(Stored entries)
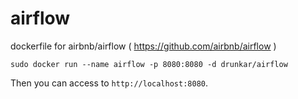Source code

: # airflow
dockerfile for airbnb/airflow ( https://github.com/airbnb/airflow )

```
sudo docker run --name airflow -p 8080:8080 -d drunkar/airflow
```

Then you can access to ``http://localhost:8080``.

→ **The problem**
Reproduce the complete set of records verbatim and omit the pictures.

→ **Response to the task**
Source code

: # airflow
dockerfile for airbnb/airflow ( https://github.com/airbnb/airflow )

```
sudo docker run --name airflow -p 8080:8080 -d drunkar/airflow
```

Then you can access to ``http://localhost:8080``.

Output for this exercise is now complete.